Fizdale's rant went viral almost immediately with one version spliced into clips from the movie "Independence Day.'' T-shirts with his quotes "Take that for data'' and "They're not going to rook us" already are available in Memphis, which has rallied around the rookie head coach and a team at risk of being swept a second straight postseason by the Spurs. "It's been fantastic,'' Fizdale said of the support. "I have felt that everywhere I've went in the city. The text messages. Obviously, my wife is big into social media, so I get a lot of the social media craziness. It's been some funny stuff. I got to be honest with you. I wasn't expecting all that."

In Miami, where Fizdale was part of four NBA Finals trips and two championships as a longtime assistant to Erik Spoelstra, the already-infamous rant was applauded by Heat president Pat Riley.

"I was proud of what Dave Fizdale did, being a former coach here,'' Riley said Wednesday at his end-of-season address. "I don't care what anybody thinks. I think he went in and fought for his players, fought for his city. I think everything he had to say had truth to it, real truth to it. And he took a hit for it. ... I'm glad he's got some Heat DNA in him from that standpoint.'"

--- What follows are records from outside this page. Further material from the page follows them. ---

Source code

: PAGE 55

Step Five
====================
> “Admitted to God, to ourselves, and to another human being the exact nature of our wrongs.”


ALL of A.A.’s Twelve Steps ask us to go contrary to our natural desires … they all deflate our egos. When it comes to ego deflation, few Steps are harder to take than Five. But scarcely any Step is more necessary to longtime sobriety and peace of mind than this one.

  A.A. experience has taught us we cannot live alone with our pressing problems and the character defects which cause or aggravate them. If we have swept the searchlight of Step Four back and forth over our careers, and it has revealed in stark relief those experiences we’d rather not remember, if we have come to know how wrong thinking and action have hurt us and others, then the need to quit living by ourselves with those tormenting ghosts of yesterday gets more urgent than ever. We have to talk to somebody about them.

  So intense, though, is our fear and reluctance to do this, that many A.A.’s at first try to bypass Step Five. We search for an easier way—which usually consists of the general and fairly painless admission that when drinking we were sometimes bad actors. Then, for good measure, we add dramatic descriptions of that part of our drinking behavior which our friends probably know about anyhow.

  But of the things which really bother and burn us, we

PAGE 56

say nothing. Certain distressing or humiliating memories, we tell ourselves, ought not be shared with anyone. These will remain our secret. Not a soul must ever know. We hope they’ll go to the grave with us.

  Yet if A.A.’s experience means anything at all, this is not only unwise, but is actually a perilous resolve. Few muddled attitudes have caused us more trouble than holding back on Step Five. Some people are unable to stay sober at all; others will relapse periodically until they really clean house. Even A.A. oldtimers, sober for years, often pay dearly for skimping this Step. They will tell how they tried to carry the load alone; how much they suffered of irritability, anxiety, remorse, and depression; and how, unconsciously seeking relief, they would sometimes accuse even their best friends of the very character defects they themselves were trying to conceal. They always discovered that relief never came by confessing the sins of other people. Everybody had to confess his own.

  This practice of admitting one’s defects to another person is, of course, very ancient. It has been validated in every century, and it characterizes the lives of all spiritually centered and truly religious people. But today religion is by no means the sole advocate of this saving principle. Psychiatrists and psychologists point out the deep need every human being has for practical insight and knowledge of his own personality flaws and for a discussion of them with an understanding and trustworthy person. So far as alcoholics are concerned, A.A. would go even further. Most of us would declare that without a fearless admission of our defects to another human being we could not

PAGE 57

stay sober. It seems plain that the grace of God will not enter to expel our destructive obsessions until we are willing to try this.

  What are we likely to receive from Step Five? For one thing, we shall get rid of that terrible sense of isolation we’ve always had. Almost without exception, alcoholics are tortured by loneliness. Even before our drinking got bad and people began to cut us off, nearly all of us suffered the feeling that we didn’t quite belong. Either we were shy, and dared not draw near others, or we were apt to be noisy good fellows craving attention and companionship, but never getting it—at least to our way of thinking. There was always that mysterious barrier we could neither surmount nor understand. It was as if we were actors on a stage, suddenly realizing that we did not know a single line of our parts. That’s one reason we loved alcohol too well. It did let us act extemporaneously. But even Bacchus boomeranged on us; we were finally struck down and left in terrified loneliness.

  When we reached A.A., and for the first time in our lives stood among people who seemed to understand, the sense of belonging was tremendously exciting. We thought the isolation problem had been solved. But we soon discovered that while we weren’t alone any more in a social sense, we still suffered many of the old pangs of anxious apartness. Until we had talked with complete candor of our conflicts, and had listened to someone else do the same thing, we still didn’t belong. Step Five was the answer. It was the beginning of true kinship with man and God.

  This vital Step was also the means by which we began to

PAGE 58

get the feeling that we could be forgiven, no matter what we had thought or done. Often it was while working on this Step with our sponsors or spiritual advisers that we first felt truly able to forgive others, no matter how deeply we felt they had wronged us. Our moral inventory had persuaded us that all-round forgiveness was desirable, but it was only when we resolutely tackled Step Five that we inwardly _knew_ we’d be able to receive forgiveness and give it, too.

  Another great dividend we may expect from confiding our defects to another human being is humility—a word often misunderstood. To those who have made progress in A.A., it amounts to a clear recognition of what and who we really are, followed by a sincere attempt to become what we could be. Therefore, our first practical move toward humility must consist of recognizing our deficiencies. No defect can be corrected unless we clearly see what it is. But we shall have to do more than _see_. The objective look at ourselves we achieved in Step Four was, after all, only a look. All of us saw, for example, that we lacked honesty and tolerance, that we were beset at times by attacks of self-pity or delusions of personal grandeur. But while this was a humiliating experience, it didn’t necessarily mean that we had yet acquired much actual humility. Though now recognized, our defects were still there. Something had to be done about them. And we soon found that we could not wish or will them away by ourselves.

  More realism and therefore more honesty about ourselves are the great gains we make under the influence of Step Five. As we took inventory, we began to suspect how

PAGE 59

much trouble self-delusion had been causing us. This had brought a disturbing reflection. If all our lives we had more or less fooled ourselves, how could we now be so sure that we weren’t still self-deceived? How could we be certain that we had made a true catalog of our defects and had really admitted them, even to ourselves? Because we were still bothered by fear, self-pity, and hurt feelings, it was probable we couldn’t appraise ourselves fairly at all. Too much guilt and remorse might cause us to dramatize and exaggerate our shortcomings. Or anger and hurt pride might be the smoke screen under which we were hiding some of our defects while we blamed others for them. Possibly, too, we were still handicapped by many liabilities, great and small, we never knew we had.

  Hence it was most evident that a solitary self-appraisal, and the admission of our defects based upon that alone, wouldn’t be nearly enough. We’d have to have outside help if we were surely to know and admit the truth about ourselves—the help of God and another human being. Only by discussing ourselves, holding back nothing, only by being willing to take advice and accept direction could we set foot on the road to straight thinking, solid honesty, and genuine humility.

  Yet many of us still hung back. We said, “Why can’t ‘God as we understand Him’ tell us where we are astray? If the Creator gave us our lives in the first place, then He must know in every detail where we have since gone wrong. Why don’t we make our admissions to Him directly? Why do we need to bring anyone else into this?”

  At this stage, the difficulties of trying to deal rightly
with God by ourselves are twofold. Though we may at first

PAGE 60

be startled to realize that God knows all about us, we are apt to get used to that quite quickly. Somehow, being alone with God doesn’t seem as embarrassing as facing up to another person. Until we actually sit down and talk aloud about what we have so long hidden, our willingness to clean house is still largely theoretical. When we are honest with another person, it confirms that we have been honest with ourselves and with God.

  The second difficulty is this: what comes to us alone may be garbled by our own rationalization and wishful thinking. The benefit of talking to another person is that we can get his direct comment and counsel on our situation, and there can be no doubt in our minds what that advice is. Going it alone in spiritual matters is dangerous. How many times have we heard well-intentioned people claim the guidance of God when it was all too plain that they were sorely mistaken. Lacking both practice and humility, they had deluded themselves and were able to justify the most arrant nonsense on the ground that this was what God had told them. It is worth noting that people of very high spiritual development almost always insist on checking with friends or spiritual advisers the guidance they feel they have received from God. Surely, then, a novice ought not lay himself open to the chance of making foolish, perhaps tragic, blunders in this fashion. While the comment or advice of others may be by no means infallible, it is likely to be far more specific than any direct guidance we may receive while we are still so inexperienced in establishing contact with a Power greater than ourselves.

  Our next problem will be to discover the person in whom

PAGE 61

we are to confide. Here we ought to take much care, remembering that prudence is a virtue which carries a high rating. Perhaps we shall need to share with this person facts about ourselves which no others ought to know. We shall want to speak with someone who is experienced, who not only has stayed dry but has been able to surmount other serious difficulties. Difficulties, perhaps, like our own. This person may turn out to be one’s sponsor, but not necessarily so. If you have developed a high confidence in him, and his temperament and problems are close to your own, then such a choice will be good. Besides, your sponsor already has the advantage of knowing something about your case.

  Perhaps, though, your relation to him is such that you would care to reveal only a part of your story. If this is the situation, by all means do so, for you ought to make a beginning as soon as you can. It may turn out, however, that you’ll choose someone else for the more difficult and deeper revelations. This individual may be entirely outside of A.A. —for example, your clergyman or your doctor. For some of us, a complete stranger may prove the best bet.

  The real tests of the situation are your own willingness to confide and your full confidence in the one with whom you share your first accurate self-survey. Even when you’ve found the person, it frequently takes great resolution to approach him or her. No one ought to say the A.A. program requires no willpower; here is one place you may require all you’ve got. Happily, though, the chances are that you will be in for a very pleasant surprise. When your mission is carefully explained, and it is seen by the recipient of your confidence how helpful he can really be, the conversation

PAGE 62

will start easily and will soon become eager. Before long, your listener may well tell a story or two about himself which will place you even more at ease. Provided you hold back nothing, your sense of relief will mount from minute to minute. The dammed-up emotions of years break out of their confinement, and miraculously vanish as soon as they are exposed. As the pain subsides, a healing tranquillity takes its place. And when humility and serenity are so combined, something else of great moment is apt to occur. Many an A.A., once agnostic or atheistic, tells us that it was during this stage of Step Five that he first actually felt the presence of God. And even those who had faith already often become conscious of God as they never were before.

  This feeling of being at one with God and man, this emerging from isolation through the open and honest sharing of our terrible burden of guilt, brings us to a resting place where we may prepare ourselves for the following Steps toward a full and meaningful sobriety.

Veteran forward Zach Randolph said the players have Fizdale's back.

"Everything he said was true,'' Randolph said. "He stuck up for us, and that's the penalty we got to pay. But it's the truth."

Conley said the Grizzlies "don't normally say anything about anything."

"I think Coach just finally just had enough, kind of got to a boiling point," Conley said.

The Spurs' Kawhi Leonard attempted more free throws (19-of-19) than the entire Memphis squad (13-of-15). As a team, the Spurs connected on 31 of 32 from the free throw line.

"It's unfortunate that I've got a guy like [point guard] Mike Conley that in his whole career has got zero technical fouls and just cannot seem to get the proper respect from the officials that he deserves," Fizdale said after Memphis fell to a 2-0 series deficit. "It was a very poorly officiated basketball game."

"Zach Randolph, the most rugged guy in the game, had zero free throws," Fizdale said after the game. "But somehow Kawhi Leonard had 19 free throws. First half, we shot 19 shots in the paint, and we had six free throws. They shot 11 times in the paint, and they had 23 free throws. I'm not a numbers guy, but that doesn't seem to add up. Overall, 35 times we shot the ball in the paint. We had 15 free throws for the game. They shot 18 times in the paint and had 32 free throws. Kawhi shot more free throws than our whole team. Explain it to me."

ESPN staff writer Michael C. Wright and The Associated Press contributed to this report.